A [*string*](https://en.wikipedia.org/wiki/String_%28computer_science%29) is a sequence of characters. We might commonly call it *text*.

A *string literal* is a sequence of characters, between single or double quotes, written directly in the source code.

Let's look at some things we can do with strings in Python.

### Valid strings

In [None]:
# Valid strings

print('Single quoted: NYU')
print()

print("Double quoted: NYU")
print()

print('''Triple quoted: NYU has established the Center for
Social Media and Politics, which will examine the production,
flow, and impact of social media content in the political sphere,
as well as support research that uses social media data to study politics.
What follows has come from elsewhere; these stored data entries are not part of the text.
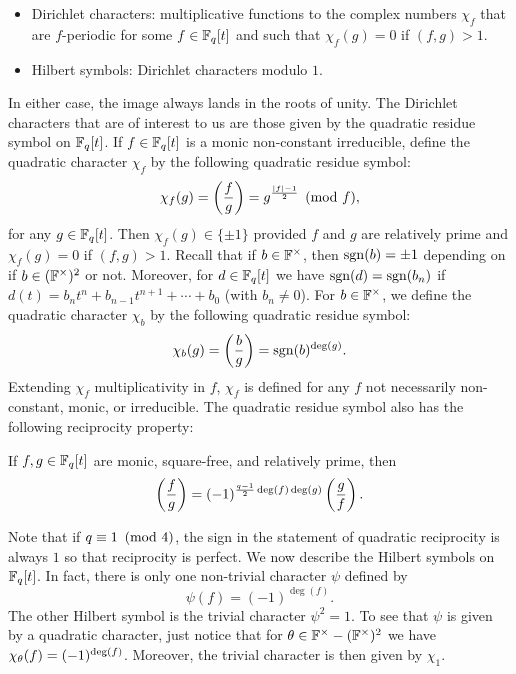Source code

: \documentclass[12pt,reqno,oneside]{amsart}
\begin{document}
        \begin{itemize}
            \item Dirichlet characters: multiplicative functions to the complex numbers $\chi_{f}$ that are $f$-periodic for some $f \in \mathbb{F}_{q}[t]$ and such that $\chi_{f}(g) = 0$ if $(f,g) > 1$.
            \item Hilbert symbols: Dirichlet characters modulo $1$.
        \end{itemize}
        
        In either case, the image always lands in the roots of unity. The Dirichlet characters that are of interest to us are those given by the quadratic residue symbol on $\mathbb{F}_{q}[t]$. If $f \in \mathbb{F}_{q}[t]$ is a monic non-constant irreducible, define the quadratic character $\chi_{f}$ by the following quadratic residue symbol:
        \[
            \chi_{f}(g) = \left(\frac{f}{g}\right) = g^{\frac{|f|-1}{2}} \pmod{f},
        \]
        for any $g \in \mathbb{F}_{q}[t]$. Then $\chi_{f}(g) \in \{\pm 1\}$ provided $f$ and $g$ are relatively prime and $\chi_{f}(g) = 0$ if $(f,g) > 1$. Recall that if $b \in \mathbb{F}^{\times}$, then $\operatorname{\mathrm{sgn}}(b) = \pm1$ depending on if $b \in (\mathbb{F}^{\times})^{2}$ or not. Moreover, for $d \in \mathbb{F}_{q}[t]$ we have $\operatorname{\mathrm{sgn}}(d) = \operatorname{\mathrm{sgn}}(b_{n})$ if $d(t) = b_{n}t^{n}+b_{n-1}t^{n+1}+\cdots+b_{0}$ (with $b_{n} \neq 0$). For $b \in \mathbb{F}^{\times}$, we define the quadratic character $\chi_{b}$ by the following quadratic residue symbol:
        \[
            \chi_{b}(g) = \left(\frac{b}{g}\right) = \operatorname{\mathrm{sgn}}(b)^{\deg(g)}.
        \]
        Extending $\chi_{f}$ multiplicativity in $f$, $\chi_{f}$ is defined for any $f$ not necessarily non-constant, monic, or irreducible. The quadratic residue symbol also has the following reciprocity property:

        \begin{theorem}
            If $f,g \in \mathbb{F}_{q}[t]$ are monic, square-free, and relatively prime, then
            \[
                \left(\frac{f}{g}\right) = (-1)^{\frac{q-1}{2}\deg(f)\deg(g)}\left(\frac{g}{f}\right).
            \]
        \end{theorem}

        Note that if $q \equiv 1 \ \left(\text{mod }4\right)$, the sign in the statement of quadratic reciprocity is always $1$ so that reciprocity is perfect. We now describe the Hilbert symbols on $\mathbb{F}_{q}[t]$. In fact, there is only one non-trivial character $\psi$ defined by
        \[
            \psi(f) = (-1)^{\deg(f)}.
        \]
        The other Hilbert symbol is the trivial character $\psi^{2} = 1$. To see that $\psi$ is given by a quadratic character, just notice that for $\theta \in \mathbb{F}^{\times}-(\mathbb{F}^{\times})^{2}$ we have $\chi_{\theta}(f) = (-1)^{\deg(f)}$. Moreover, the trivial character is then given by $\chi_{1}$.
\end{document}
Photo credit: adamkaz/Getty Images
Will Focus on Production, Flow, and Impact of Content—and Methods
to Use Social Media Data to Study Politics''')

Why choose ' or "?

Think about whether your string has quotes inside it:

In [None]:
s = "Don't use `s` as var name in your labs!'"

s = 'She said "Stop in love\'s name!"'

### Strings as a Sequence

We can "get at" a particular character in a string using the square-bracket `[]` operator. This is called *indexing* the string. The number in the brackets is called the *index*. Recall, programmers like to start counting at 0!

In [None]:
#H e l l o   N e w   Y o r k !
#-----------------------------
#0 1 2 3 4 5 6 7 8 9 1 1 1 1 1
#                    0 1 2 3 4
#-----------------------------
#        (negatives... below)
#1 1 1 1 1 1 9 8 7 6 5 4 3 2 -1
#5 4 3 2 1 0

my_string = "Hello New York!"

print('my_string =', my_string)
print('my_string[0] =', my_string[0])
print('my_string[14] =', my_string[14])
print('my_string[-1] =', my_string[-1])
print('my_string[-2] =', my_string[-2])
print('my_string[-15] =', my_string[-15])

In [None]:
-0

What happens if we use an invalid index?

In [None]:
print('my_string[15] = ', my_string[15])

What will be the result of running the following code?

a) It will print 'H'  
b) It will print 'e'  
c) It will print 'Hello New York!'  
d) We will get an 'IndexError' message

In [None]:
print(my_string[-16])

### Special Characters

"Special" characters don't have a direct typed representation. They are specified using the backslash character followed by their special designation. We say the backslash *escapes* the character we type after it.

In [None]:
print("print a \t (tab)")

In [None]:
# Non-printing characters

# Some characters perform necessary operations but show up as whitespace in
# the output

# Newline - \n
# Tab -     \t

print("This is the first line.\nThis is the second line.\n\tA tabbed line.")

In [None]:
print("aaaa\fform feed")

In [None]:
print("abcdefghijklmnopqrstuvwxyz\rcarriage return")

In [None]:
print("abcdef\v\vghijkl\t\123\xF2\a")

In [None]:
print('''W\nh\na
t
h
a
p
p
ens if we 
    try multiline print
with triple quotes?''')

#### Some special characters:

- \n Newline
- \t Tab
- \\\ Backslash (\\)
- \' Single quote (')
- \" Double quote (")
- \a ASCII Bell (BEL)
- \b ASCII Backspace (BS)
- \f ASCII Formfeed (FF)
- \n ASCII Linefeed (LF)
- \r ASCII Carriage Return (CR)
- \t ASCII Horizontal Tab (TAB)
- \v ASCII Vertical Tab (VT)
- \ooo   ASCII character with octal value ooo
- \xhh    ASCII character with hex value hh

([**ASCII**](https://en.wikipedia.org/wiki/ASCII) stands for *American Standard Code for Information Interchange*: it is our standard way of encoding characters.)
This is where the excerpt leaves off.